Langwierige Koalitionssondierungen: Hessen muss mit Regierungsbildung warten

Die Koalitionsgespräche in Hessen verzögern sich – es wird immer noch sondiert. Am Freitag wurden wieder mal die Chancen für Rot-Rot-Grün ausgelotet.

Das Ergebnis der dritten Sondierungsrunde von SPD, Grünen und Linken über eine mögliche Regierungsbildung in Hessen stand am Freitag bereits vor ihrem Beginn fest: Es wird ein weiteres Gespräch geben. Angesichts der vielen wichtigen Themen werde man wohl nicht zu einem Abschluss kommen, sagte SPD-Chef Thorsten Schäfer-Gümbel zum Auftakt. Linken-Fraktionschefin Janine Wissler widersprach ausdrücklich der Lesart, der SPD-Chef spiele offenbar auf Zeit: „Die Ernsthaftigkeit ist da“, sagte sie, man rede „lieber gründlich“ und stehe nicht unter Zeitdruck. Auch der Dritte im Bunde, Grünen-Chef Tarek Al-Wazir, bat um Geduld. Es sei „albern“, dass Beobachter in Ermangelung harter Fakten aus der schwarz-grünen Krawatte, die Ministerpräsident Volker Bouffier beim hessischen Unternehmertag getragen habe, Prognosen über den Ausgang des Koalitionsmikados in Hessen ableiteten.

Auch sechs Wochen nach der Landtagswahl gibt es in Wiesbaden keinerlei Anzeichen für eine zügige Regierungsbildung. CDU-Chef Bouffier, der die stärkste Partei führt, aber für die Mehrheitsbildung auf einen Partner angewiesen ist, hat seinen Zeitplan den Realitäten anpassen müssen. Ursprünglich hatte er noch im Oktober entscheiden wollen, ob er der SPD oder den Grünen Koalitionsgespräche anbietet. Stattdessen wird weiter sondiert. Mit den Grünen hat die CDU schon dreimal zusammengesessen. Das dritte geplante Gespräch von CDU und SPD musste auf kommende Woche verschoben werden, weil die beiden Landesvorsitzenden Bouffier und Schäfer-Gümbel in Berlin über eine große Koalition mitverhandeln. Schwarz-Rot gilt auch in Hessen als wahrscheinlichste Variante.
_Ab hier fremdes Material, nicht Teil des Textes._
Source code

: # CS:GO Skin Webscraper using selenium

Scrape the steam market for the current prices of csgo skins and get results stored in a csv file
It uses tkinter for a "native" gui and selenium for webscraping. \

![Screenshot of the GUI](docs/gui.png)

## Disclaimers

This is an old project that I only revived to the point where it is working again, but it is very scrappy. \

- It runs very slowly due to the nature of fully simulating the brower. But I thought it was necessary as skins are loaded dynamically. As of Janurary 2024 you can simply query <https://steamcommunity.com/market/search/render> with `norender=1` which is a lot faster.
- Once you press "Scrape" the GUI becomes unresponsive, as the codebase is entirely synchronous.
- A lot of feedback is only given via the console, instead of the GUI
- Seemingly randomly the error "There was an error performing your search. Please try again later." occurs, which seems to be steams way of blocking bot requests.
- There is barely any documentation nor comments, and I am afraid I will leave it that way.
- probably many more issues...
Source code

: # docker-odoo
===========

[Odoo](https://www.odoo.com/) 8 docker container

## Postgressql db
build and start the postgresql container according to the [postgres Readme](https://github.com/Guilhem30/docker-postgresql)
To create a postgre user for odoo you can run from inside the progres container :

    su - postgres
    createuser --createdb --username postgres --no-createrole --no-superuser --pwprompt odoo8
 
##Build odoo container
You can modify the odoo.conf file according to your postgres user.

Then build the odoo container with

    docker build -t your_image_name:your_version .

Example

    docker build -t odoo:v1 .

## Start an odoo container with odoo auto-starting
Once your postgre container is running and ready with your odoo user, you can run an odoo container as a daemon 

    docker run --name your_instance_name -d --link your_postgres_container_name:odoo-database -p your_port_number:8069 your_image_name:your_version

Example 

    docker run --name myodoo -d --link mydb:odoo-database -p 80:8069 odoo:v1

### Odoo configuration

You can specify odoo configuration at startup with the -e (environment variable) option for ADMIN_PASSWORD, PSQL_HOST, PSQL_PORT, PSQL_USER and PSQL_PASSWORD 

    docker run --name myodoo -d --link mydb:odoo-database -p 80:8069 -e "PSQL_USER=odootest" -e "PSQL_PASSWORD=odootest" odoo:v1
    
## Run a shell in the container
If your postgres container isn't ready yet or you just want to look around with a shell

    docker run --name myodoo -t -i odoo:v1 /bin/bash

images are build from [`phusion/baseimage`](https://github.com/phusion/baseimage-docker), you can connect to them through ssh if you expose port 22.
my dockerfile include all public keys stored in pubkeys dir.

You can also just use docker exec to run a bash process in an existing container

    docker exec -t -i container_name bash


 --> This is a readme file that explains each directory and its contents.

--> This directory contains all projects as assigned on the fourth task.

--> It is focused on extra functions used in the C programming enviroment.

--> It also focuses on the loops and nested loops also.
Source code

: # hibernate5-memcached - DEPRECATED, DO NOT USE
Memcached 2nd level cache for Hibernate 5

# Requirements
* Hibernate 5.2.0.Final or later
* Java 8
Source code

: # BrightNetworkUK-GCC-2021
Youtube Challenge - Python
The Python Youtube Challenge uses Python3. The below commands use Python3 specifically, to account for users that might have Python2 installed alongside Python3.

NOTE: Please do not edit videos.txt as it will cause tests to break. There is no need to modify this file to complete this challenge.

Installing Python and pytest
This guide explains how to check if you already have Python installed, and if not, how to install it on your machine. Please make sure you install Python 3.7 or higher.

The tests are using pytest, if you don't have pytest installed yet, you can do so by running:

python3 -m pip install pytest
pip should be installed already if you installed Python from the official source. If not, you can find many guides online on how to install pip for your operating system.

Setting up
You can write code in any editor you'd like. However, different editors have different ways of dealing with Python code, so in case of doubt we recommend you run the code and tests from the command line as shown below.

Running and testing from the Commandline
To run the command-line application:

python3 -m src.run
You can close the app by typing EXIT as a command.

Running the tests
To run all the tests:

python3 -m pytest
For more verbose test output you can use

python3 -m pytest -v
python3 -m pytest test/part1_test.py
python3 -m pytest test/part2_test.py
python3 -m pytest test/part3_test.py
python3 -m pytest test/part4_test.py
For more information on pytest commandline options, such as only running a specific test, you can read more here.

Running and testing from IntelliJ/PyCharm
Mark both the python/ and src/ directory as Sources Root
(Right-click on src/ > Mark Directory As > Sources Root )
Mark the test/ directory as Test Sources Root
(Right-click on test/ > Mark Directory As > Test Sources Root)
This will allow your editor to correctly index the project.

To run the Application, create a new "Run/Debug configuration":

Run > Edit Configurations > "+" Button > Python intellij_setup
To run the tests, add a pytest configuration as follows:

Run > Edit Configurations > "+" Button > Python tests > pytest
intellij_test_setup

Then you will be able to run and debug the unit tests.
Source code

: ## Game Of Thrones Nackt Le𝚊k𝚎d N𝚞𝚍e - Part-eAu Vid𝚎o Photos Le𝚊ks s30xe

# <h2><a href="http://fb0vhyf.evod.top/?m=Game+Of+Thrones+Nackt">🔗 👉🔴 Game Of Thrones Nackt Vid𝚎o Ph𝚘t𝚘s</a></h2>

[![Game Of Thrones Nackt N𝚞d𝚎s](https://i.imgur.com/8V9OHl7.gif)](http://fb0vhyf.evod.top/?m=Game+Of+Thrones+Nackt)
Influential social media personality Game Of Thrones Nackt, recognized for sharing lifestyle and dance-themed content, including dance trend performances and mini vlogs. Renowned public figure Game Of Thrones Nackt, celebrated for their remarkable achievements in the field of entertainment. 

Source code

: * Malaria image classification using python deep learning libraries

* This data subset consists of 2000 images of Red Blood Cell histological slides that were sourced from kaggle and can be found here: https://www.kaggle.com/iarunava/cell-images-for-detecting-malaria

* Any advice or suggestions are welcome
Doch für die Bundes-CDU, deren stellvertretender Vorsitzende Bouffier ist, wäre ein schwarz-grünes Bündnis in Hessen nach dem Absturz des Dauerpartners FDP nicht ohne Reiz.

Nach den ersten Anlaufschwierigkeiten sind offenbar die Sondierungen zwischen CDU und Grünen auf einem guten Weg. Die Spitzenakteure, die in den erbitterten Auseinandersetzungen der Vergangenheit am anderen kein gutes Haar gelassen hatten, preisen inzwischen die konstruktiven und vertrauensvollen Gespräche. In der Finanz- und Bildungspolitik, ja sogar beim Straßenbau gebe es viele Gemeinsamkeiten, hieß es. Schwierigstes Thema bleibt die Weiterentwicklung des Frankfurter Flughafens. Die Grünen hatten die dritte Landebahn stets bekämpft und fordern jetzt zumindest eine Verlängerung des strikten Nachtflugverbots. Sie stellen sich gegen das geplante dritte Terminal, das bereits genehmigt ist. Das Land Hessen ist zwar größter Anteilseigner des Flughafens, doch der Betreiber unterliegt dem Aktienrecht. Es ist unwahrscheinlich, dass die CDU den Grünen in der Flughafenfrage so weit entgegenkommen kann und will, dass eine grüne Landesversammlung dem Verhandlungsergebnis zustimmt, und nur die entscheidet bei den hessischen Grünen über Regierungsbeteiligungen.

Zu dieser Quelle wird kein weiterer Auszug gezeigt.